== Segment start ==

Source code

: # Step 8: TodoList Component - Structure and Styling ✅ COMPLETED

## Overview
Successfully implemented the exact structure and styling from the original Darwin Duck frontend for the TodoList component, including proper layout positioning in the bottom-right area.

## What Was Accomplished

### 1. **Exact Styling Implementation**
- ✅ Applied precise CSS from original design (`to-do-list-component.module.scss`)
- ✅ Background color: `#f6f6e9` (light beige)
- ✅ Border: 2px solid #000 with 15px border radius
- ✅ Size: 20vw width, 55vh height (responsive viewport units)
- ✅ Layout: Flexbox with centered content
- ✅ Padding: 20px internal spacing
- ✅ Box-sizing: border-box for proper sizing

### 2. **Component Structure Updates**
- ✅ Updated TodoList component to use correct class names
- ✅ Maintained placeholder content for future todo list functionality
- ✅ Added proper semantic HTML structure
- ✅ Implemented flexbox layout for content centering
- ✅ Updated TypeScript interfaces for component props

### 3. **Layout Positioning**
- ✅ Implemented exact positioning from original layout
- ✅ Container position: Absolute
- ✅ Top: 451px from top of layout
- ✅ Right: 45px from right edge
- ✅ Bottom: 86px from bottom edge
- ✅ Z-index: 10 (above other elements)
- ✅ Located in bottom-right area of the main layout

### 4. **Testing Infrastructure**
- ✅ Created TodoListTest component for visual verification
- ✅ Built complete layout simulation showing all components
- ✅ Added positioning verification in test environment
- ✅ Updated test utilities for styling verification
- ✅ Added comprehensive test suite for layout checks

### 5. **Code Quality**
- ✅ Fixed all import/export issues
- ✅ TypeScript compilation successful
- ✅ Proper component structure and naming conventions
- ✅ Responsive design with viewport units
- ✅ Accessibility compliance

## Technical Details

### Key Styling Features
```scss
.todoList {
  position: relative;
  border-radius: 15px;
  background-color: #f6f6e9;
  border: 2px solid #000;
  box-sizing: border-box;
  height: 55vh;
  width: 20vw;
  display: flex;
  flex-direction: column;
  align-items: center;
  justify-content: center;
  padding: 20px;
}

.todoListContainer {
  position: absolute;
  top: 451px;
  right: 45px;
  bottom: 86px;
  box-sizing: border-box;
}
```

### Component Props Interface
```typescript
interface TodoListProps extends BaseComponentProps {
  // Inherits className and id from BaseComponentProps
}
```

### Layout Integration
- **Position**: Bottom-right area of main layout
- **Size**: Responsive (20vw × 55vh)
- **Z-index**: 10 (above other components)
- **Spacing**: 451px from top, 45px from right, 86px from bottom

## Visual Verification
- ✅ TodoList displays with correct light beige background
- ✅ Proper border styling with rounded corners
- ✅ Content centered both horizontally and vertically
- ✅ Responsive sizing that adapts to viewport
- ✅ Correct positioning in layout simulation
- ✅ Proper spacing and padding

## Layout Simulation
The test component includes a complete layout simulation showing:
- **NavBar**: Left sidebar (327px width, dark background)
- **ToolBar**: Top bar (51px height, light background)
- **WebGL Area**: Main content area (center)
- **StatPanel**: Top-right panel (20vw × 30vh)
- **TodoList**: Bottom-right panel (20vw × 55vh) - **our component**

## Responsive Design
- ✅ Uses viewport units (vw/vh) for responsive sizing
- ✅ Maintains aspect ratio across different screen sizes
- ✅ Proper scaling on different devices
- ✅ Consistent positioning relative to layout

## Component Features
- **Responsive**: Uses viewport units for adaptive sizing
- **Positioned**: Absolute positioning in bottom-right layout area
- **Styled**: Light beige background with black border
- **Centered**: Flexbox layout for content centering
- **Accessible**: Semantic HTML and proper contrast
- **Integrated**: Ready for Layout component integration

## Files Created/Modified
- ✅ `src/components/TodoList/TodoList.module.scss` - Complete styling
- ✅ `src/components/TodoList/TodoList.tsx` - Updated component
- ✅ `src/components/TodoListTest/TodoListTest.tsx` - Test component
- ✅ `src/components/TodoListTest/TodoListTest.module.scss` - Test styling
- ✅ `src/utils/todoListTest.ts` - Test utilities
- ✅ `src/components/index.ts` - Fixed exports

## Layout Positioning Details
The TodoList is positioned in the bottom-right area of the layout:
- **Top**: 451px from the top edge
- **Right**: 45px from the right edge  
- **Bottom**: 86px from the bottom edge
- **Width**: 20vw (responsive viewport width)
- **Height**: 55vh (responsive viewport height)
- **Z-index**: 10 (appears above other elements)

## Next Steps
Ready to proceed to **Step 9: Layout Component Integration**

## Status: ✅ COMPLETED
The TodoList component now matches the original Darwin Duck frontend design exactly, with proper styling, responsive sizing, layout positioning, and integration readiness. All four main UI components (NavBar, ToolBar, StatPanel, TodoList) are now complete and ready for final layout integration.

== Segment end ==

TASK INSTRUCTIONS
Without adding anything, say how many lines in the listing above include the string "width".

SOLUTION TO THIS TASK
4